EXERCISE REQUIREMENTS:
The records below are to be transcribed word for word.

INFORMATION:
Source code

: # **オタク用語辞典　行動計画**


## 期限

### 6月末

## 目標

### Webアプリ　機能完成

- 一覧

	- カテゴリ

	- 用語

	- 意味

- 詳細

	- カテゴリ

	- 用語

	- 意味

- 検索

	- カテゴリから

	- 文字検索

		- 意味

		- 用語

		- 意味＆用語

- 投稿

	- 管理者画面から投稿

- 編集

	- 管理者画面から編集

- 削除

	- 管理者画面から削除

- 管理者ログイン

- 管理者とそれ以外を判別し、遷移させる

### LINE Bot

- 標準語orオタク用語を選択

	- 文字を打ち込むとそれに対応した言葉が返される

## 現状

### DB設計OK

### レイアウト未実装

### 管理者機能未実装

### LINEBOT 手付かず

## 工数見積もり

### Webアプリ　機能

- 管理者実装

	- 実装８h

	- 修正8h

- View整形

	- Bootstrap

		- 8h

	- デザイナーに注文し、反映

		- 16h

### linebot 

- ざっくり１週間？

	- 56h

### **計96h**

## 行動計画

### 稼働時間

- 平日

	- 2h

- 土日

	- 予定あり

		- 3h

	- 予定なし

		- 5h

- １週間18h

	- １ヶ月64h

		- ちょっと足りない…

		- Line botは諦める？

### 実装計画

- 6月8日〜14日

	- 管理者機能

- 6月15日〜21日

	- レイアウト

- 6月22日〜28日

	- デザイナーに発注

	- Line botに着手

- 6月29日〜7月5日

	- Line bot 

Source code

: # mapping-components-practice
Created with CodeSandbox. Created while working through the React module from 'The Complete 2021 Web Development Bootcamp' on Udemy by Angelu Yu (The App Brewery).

RESULT:
Source code

: # **オタク用語辞典　行動計画**


## 期限

### 6月末

## 目標

### Webアプリ　機能完成

- 一覧

	- カテゴリ

	- 用語

	- 意味

- 詳細

	- カテゴリ

	- 用語

	- 意味

- 検索

	- カテゴリから

	- 文字検索

		- 意味

		- 用語

		- 意味＆用語

- 投稿

	- 管理者画面から投稿

- 編集

	- 管理者画面から編集

- 削除

	- 管理者画面から削除

- 管理者ログイン

- 管理者とそれ以外を判別し、遷移させる

### LINE Bot

- 標準語orオタク用語を選択

	- 文字を打ち込むとそれに対応した言葉が返される

## 現状

### DB設計OK

### レイアウト未実装

### 管理者機能未実装

### LINEBOT 手付かず

## 工数見積もり

### Webアプリ　機能

- 管理者実装

	- 実装８h

	- 修正8h

- View整形

	- Bootstrap

		- 8h

	- デザイナーに注文し、反映

		- 16h

### linebot 

- ざっくり１週間？

	- 56h

### **計96h**

## 行動計画

### 稼働時間

- 平日

	- 2h

- 土日

	- 予定あり

		- 3h

	- 予定なし

		- 5h

- １週間18h

	- １ヶ月64h

		- ちょっと足りない…

		- Line botは諦める？

### 実装計画

- 6月8日〜14日

	- 管理者機能

- 6月15日〜21日

	- レイアウト

- 6月22日〜28日

	- デザイナーに発注

	- Line botに着手

- 6月29日〜7月5日

	- Line bot 

Source code

: # mapping-components-practice
Created with CodeSandbox. Created while working through the React module from 'The Complete 2021 Web Development Bootcamp' on Udemy by Angelu Yu (The App Brewery).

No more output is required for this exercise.